We built our system based on the deep neural SSD architecture. 27 Confident detection of rather small tip cell structures contradict a commonly adopted statement suggesting that the SSD does not perform well for detection of small objects. 26 As evident by our results obtained with a customized SSD, the SSD architecture is general enough to handle objects of any size, but its performance strongly depends on parameters used, the chosen configuration of feature maps, and the training data set.
Recently, a few novel object detection architectures 34,35 were proposed that do not rely on predefined bounding boxes as SSD does and also show better results on standard benchmarks such as the MS COCO data set. 36 Such approaches suggest a simpler and potentially more robust solution.
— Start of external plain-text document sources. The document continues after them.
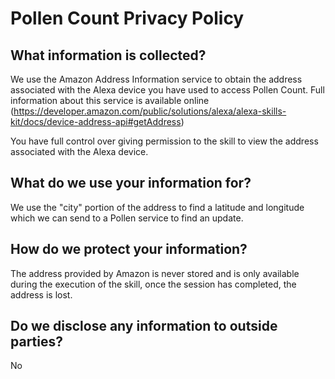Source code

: # Pollen Count Privacy Policy

## What information is collected?

We use the Amazon Address Information service to obtain the address associated with the Alexa device you have used to access Pollen Count. Full information about this service is available online (https://developer.amazon.com/public/solutions/alexa/alexa-skills-kit/docs/device-address-api#getAddress)

You have full control over giving permission to the skill to view the address associated with the Alexa device.

## What do we use your information for?

We use the "city" portion of the address to find a latitude and longitude which we can send to a Pollen service to find an update.

## How do we protect your information?

The address provided by Amazon is never stored and is only available during the execution of the skill, once the session has completed, the address is lost. 

## Do we disclose any information to outside parties?

No
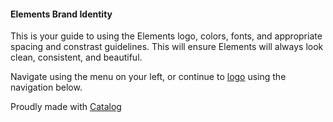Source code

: #### Elements Brand Identity

This is your guide to using the Elements logo, colors, fonts, and appropriate spacing and constrast guidelines. This will ensure Elements will always look clean, consistent, and beautiful.

Navigate using the menu on your left, or continue to [logo](logo) using the navigation below.

Proudly made with [Catalog](https://www.catalog.style/)

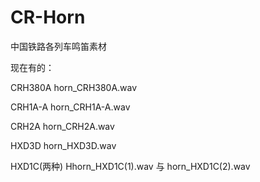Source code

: # CR-Horn
中国铁路各列车鸣笛素材

现在有的：

CRH380A  horn_CRH380A.wav

CRH1A-A  horn_CRH1A-A.wav

CRH2A  horn_CRH2A.wav

HXD3D  horn_HXD3D.wav

HXD1C(两种)  Hhorn_HXD1C(1).wav 与 horn_HXD1C(2).wav
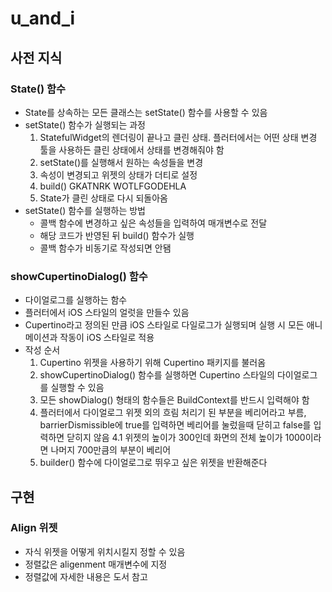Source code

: # u_and_i


## 사전 지식
### State() 함수
- State를 상속하는 모든 클래스는 setState() 함수를 사용할 수 있음
- setState() 함수가 실행되는 과정
  1. StatefulWidget의 렌더링이 끝나고 클린 상태. 플러터에서는 어떤 상태 변경 툴을 사용하든 클린 상태에서 상태를 변경해줘야 함
  2. setState()를 실행해서 원하는 속성들을 변경
  3. 속성이 변경되고 위젯의 상태가 더티로 설정
  4. build() GKATNRK WOTLFGODEHLA
  5. State가 클린 상태로 다시 되돌아옴
- setState() 함수를 실행하는 방법
  - 콜백 함수에 변경하고 싶은 속성들을 입력하여 매개변수로 전달
  - 해당 코드가 반영된 뒤 build() 함수가 실행
  - 콜백 함수가 비동기로 작성되면 안됌
### showCupertinoDialog() 함수
- 다이얼로그를 실행하는 함수
- 플러터에서 iOS 스타일의 얼럿을 만들수 있음
- Cupertino라고 정의된 만큼 iOS 스타일로 다일로그가 실행되며 실행 시 모든 애니메이션과 작동이 iOS 스타일로 적용
- 작성 순서
  1. Cupertino 위젯을 사용하기 위해 Cupertino 패키지를 불러옴
  2. showCupertinoDialog() 함수를 실행하면 Cupertino 스타일의 다이얼로그를 실행할 수 있음
  3. 모든 showDialog() 형태의 함수들은 BuildContext를 반드시 입력해야 함
  4. 플러터에서 다이얼로그 위젯 외의 흐림 처리기 된 부분을 베리어라고 부름, barrierDismissible에 true를 입력하면 베리어를 눌렀을때 닫히고 false를 입력하면 닫히지 않음
    4.1 위젯의 높이가 300인데 화면의 전체 높이가 1000이라면 나머지 700만큼의 부분이 베리어
  5. builder() 함수에 다이얼로그로 뛰우고 싶은 위젯을 반환해준다

## 구현
### Align 위젯
- 자식 위젯을 어떻게 위치시킬지 정할 수 있음
- 정렬값은 aligenment 매개변수에 지정
- 정렬값에 자세한 내용은 도서 참고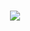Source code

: <h1 align='center'>
  <img src='https://readme-typing-svg.herokuapp.com?font=JetBrains+Mono&size=36&pause=1000&color=FFFFFF&center=true&vCenter=true&random=false&width=600&lines=Hello%2C+there!+%F0%9F%91%8B%F0%9F%8F%BD;I+am+Daniel.+%F0%9F%91%A8%F0%9F%8F%BD%E2%80%8D%F0%9F%92%BB' />
</h1>
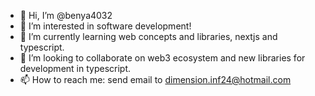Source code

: - 👋 Hi, I’m @benya4032
- 👀 I’m interested in software development!
- 🌱 I’m currently learning web concepts and libraries, nextjs and typescript.
- 💞️ I’m looking to collaborate on web3 ecosystem and new libraries for development in typescript.
- 📫 How to reach me: send email to dimension.inf24@hotmail.com

<!---
benya72/benya72 is a ✨ special ✨ repository because its `README.md` (this file) appears on your GitHub profile.
You can click the Preview link to take a look at your changes.
--->
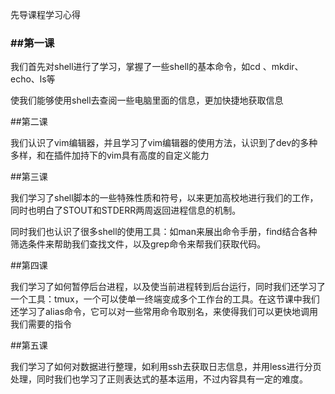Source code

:先导课程学习心得

### ##第一课

我们首先对shell进行了学习，掌握了一些shell的基本命令，如cd 、mkdir、echo、ls等

使我们能够使用shell去查阅一些电脑里面的信息，更加快捷地获取信息

##第二课

我们认识了vim编辑器，并且学习了vim编辑器的使用方法，认识到了dev的多种多样，和在插件加持下的vim具有高度的自定义能力

##第三课

我们学习了shell脚本的一些特殊性质和符号，以来更加高校地进行我们的工作，同时也明白了STOUT和STDERR两周返回进程信息的机制。

同时我们也认识了很多shell的使用工具：如man来展出命令手册，find结合各种筛选条件来帮助我们查找文件，以及grep命令来帮我们获取代码。

##第四课

我们学习了如何暂停后台进程，以及使当前进程转到后台运行，同时我们还学习了一个工具：tmux，一个可以使单一终端变成多个工作台的工具。在这节课中我们还学习了alias命令，它可以对一些常用命令取别名，来使得我们可以更快地调用我们需要的指令

##第五课

我们学习了如何对数据进行整理，如利用ssh去获取日志信息，并用less进行分页处理，同时我们也学习了正则表达式的基本运用，不过内容具有一定的难度。

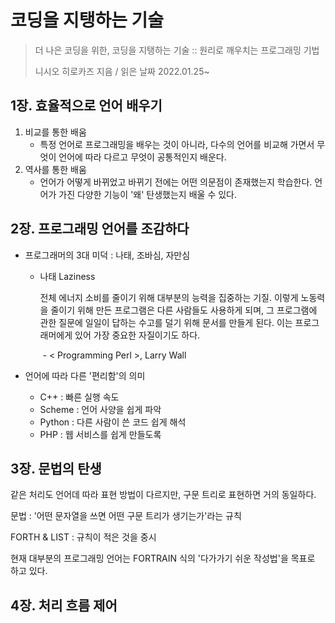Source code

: # 코딩을 지탱하는 기술

> 더 나은 코딩을 위한, 코딩을 지탱하는 기술 :: 원리로 깨우치는 프로그래밍 기법
>
> 니시오 히로카즈 지음  /  읽은 날짜 2022.01.25~





## 1장. 효율적으로 언어 배우기

1. 비교를 통한 배움
   - 특정 언어로 프로그래밍을 배우는 것이 아니라, 다수의 언어를 비교해 가면서 무엇이 언어에 따라 다르고 무엇이 공통적인지 배운다.
2. 역사를 통한 배움
   - 언어가 어떻게 바뀌었고 바뀌기 전에는 어떤 의문점이 존재했는지 학습한다. 언어가 가진 다양한 기능이 '왜' 탄생했는지 배울 수 있다.



## 2장. 프로그래밍 언어를 조감하다

- 프로그래머의 3대 미덕 : 나태, 조바심, 자만심

  - 나태 Laziness

    전체 에너지 소비를 줄이기 위해 대부분의 능력을 집중하는 기질. 이렇게 노동력을 줄이기 위해 만든 프로그램은 다른 사람들도 사용하게 되며, 그 프로그램에 관한 질문에 일일이 답하는 수고를 덜기 위해 문서를 만들게 된다. 이는 프로그래머에게 있어 가장 중요한 자질이기도 하다.

    ​														- < Programming Perl >, Larry Wall

- 언어에 따라 다른 '편리함'의 의미
  - C++ : 빠른 실행 속도
  - Scheme : 언어 사양을 쉽게 파악
  - Python : 다른 사람이 쓴 코드 쉽게 해석
  - PHP : 웹 서비스를 쉽게 만들도록



## 3장. 문법의 탄생

같은 처리도 언어데 따라 표현 방법이 다르지만, 구문 트리로 표현하면 거의 동일하다.

문법 : '어떤 문자열을 쓰면 어떤 구문 트리가 생기는가'라는 규칙

FORTH & LIST : 규칙이 적은 것을 중시

현재 대부분의 프로그래밍 언어는 FORTRAIN 식의 '다가가기 쉬운 작성법'을 목표로 하고 있다. 



## 4장. 처리 흐름 제어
In our case, CenterNet 35 approach might be most advantageous and interesting for further investigation, because similarly sized tip cells are sufficiently defined by their central location and do not require usage of bounding boxes.
In case of changes of image acquisition, or if novel morphological varieties occur, which the DNN was not trained with, the system can be consistently improved by adding new training data. This ensures that the system becomes more robust and even more reliable over time. In our opinion, sharing robust and verified DNNs will be a promising way to ensure more consistent analysis results across laboratories and over time.
In summary, our system allows a fast and consistent counting of tip cells and unburdens human experts from fatiguing routine work.
Footnotes
Authors’ Note
The work reported in this article was conducted during the normal course of employment.
Acknowledgments
The authors would like to thank Dr Fabian Werner (BI X, Boehringer Ingelheim, Ingelheim, Germany) for reviewing the manuscript and providing helpful insights on clarity of the technical details, and Selina Turkalj (Boehringer Ingelheim, Biberach, Germany) for supporting our work by annotating tip cells in flat mount images. The authors thank all related in vivo-teams from Cardiometabolic Diseases Research (Boehringer Ingelheim, Biberach, Germany) who conducted the underlying studies and kindly provided the image data, and finally Dr Martin Lenter (Drug Discovery Sciences, Boehringer Ingelheim, Biberach, Germany) for helpful discussions and support of the project.
Declaration of Conflicting Interests
The author(s) declared no potential conflicts of interest with respect to the research, authorship, and/or publication of this article.
Funding
The author(s) received no financial support for the research, authorship, and/or publication of this article.